罪を憎んで人を憎まず、ではありませんが、航一 = 意地悪、優しくない、では決してなく、なんらかの理由でそういう性格が発露してしまっているだけであり、それは本人にとっても辛かろう、ということを考えました。彼だってきっと優しいお兄ちゃんでいたいのです。

なので、どうして優しくできないの?という叱り方をやめました。できるだけお兄ちゃんに花を持たせ、満足を与え、ある程度のところで欲張りすぎないようにたしなめながら、ちゃんと妹にもあげるんだよ、と。

私が主人の気配り気づきが足りないと憤慨していたように、息子も自分に対する私の愛情表現が足りていないことを、うまく表現できないまま、晴らしていたのだと思います。

僕が一番大好きなのは、ママ。全部のことが、ママに喜んで欲しいからやっているの、なんて言ってくれるのも今だけだということをうっすら感じているだけに、ママもこうちゃんのことが大好きだよ、ということを伝えあい、抱きしめあえる幸せを毎日しっかり掴みたい、そう思います。息子を叱っている時が一番私も辛いのです。

「ママに怒られたくなかったら、怒られるようなことをしないようにしなさい!!」ではだめですね。
一人の人間として、いい関係を築けるように、理解したい、理解しよう、それは簡単なことではありません。
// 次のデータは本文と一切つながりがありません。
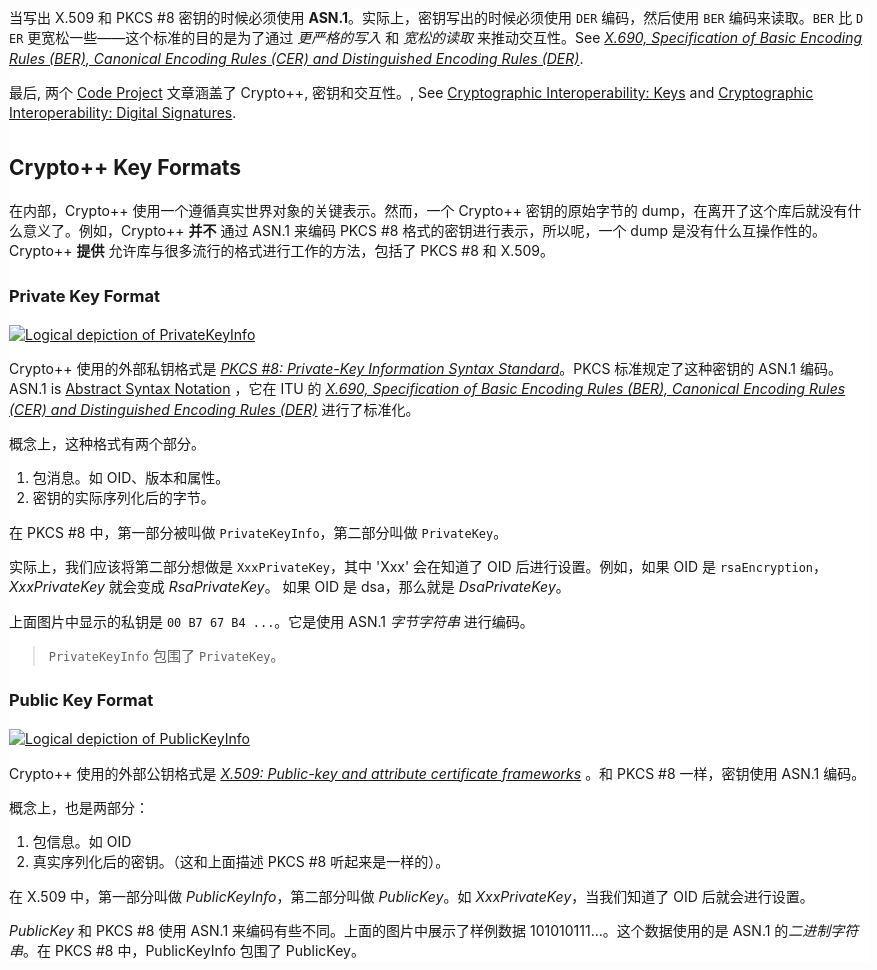 当写出 X.509 和 PKCS #8 密钥的时候必须使用 **ASN.1**。实际上，密钥写出的时候必须使用 `DER` 编码，然后使用 `BER` 编码来读取。`BER` 比 `DER` 更宽松一些——这个标准的目的是为了通过 _更严格的写入_ 和 _宽松的读取_ 来推动交互性。See _[X.690, Specification of Basic Encoding Rules (BER), Canonical Encoding Rules (CER) and Distinguished Encoding Rules (DER)](http://www.itu.int/rec/T-REC-X.690/en)_.

最后, 两个 [Code Project](http://www.codeproject.com/) 文章涵盖了 Crypto++, 密钥和交互性。, See [Cryptographic Interoperability: Keys](http://www.codeproject.com/KB/security/CryptoInteropKeys.aspx) and [Cryptographic Interoperability: Digital Signatures](http://www.codeproject.com/KB/security/CryptoInteropSign.aspx).

## Crypto++ Key Formats

在内部，Crypto++ 使用一个遵循真实世界对象的关键表示。然而，一个 Crypto++ 密钥的原始字节的 dump，在离开了这个库后就没有什么意义了。例如，Crypto++ **并不** 通过 ASN.1 来编码 PKCS #8 格式的密钥进行表示，所以呢，一个 dump 是没有什么互操作性的。Crypto++ **提供** 允许库与很多流行的格式进行工作的方法，包括了 PKCS #8 和 X.509。

### Private Key Format

[![Logical depiction of PrivateKeyInfo](https://cryptopp.com/w/images/9/91/Private-key-info.png)](https://cryptopp.com/wiki/File:Private-key-info.png)

Crypto++ 使用的外部私钥格式是 _[PKCS #8: Private-Key Information Syntax Standard](http://www.rsa.com/rsalabs/node.asp?id=2130)_。PKCS 标准规定了这种密钥的 ASN.1 编码。 ASN.1 is [Abstract Syntax Notation](http://www.itu.int/rec/T-REC-X.690/) ，它在 ITU 的 _[X.690, Specification of Basic Encoding Rules (BER), Canonical Encoding Rules (CER) and Distinguished Encoding Rules (DER)](http://www.itu.int/rec/T-REC-X.690/)_ 进行了标准化。

概念上，这种格式有两个部分。

1. 包消息。如 OID、版本和属性。
2. 密钥的实际序列化后的字节。

在 PKCS #8 中，第一部分被叫做 `PrivateKeyInfo`，第二部分叫做 `PrivateKey`。

实际上，我们应该将第二部分想做是 `XxxPrivateKey`，其中 'Xxx' 会在知道了 OID 后进行设置。例如，如果 OID 是 `rsaEncryption`，_XxxPrivateKey_ 就会变成 _RsaPrivateKey_。 如果 OID 是 dsa，那么就是 _DsaPrivateKey_。

上面图片中显示的私钥是 `00 B7 67 B4 ...`。它是使用 ASN.1 _字节字符串_ 进行编码。

> `PrivateKeyInfo` 包围了 `PrivateKey`。

### Public Key Format

[![Logical depiction of PublicKeyInfo](https://cryptopp.com/w/images/7/7f/Public-key-info.png)](https://cryptopp.com/wiki/File:Public-key-info.png)

Crypto++ 使用的外部公钥格式是 _[X.509: Public-key and attribute certificate frameworks](http://www.itu.int/rec/T-REC-X.509/)_ 。和 PKCS #8 一样，密钥使用 ASN.1 编码。

概念上，也是两部分：

1. 包信息。如 OID
2. 真实序列化后的密钥。（这和上面描述 PKCS #8 听起来是一样的）。

在 X.509 中，第一部分叫做 _PublicKeyInfo_，第二部分叫做 _PublicKey_。如 _XxxPrivateKey_，当我们知道了 OID 后就会进行设置。

_PublicKey_ 和 PKCS #8 使用 ASN.1 来编码有些不同。上面的图片中展示了样例数据 101010111...。这个数据使用的是 ASN.1 的*二进制字符串*。在 PKCS #8 中，PublicKeyInfo 包围了 PublicKey。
母も、子供も、感情の生き物です。

だけど、その根底には、選ぶことなく親子になった絆を守りぬきたい、という思いがあることを信じたいと思います。

Love is not what you say. Love is what you do.

言葉だけで、愛している、というのはもうやめよう。愛しているから、ちゃんと説明して、息子が枯渇しないようにしっかり水をあげたいと思います。

ママは紗瑛ちゃんが可愛くて仕方ないけど、それ以上にお兄ちゃんのことが大好きで、紗瑛ちゃんだけの味方じゃないよ、とこれも口で言うだけでなく、肉まんの大きい方を分けてあげる方が、よっぽど説得力があるようです。
息子は、明らかに妹が生まれて、僕が二つ持っていたものを、一つ分けてあげている。そういう意識です。そう思って当然だったのです。お兄ちゃんなんだから、気前よく一つあげなさい!というのは、搾取、といえるのかもしれません。

息子を聖人君子であってほしい思うのはやめよう。私も聖人君子ではない。私ががっかりなところがたくさんあるのに比べたら、息子のがっかりは限りなく少ないのだから、いいところを褒めてどんどん伸ばしてあげたい。そう思います。

大切なのは、正しいことじゃない。いつも、忘れてしまいます。

いいところも悪いところも出て人間。だからこそ、人のいいところだけを見て暮らしましょう。いいところも悪いところも、受け入れ、それに愛情込めていい環境を用意して(ヨガで言えば、呼吸と姿勢を整える)あげること。それがヨガの教えなのでは、と思います。

不思議なことに、お兄ちゃんだから我慢しなさい、というのをやめてありのままの息子を抱き締められるようになって一番楽になったのは私でした。

ありのままを受け入れるという努力、私の子育てではまだまだ続きそうです。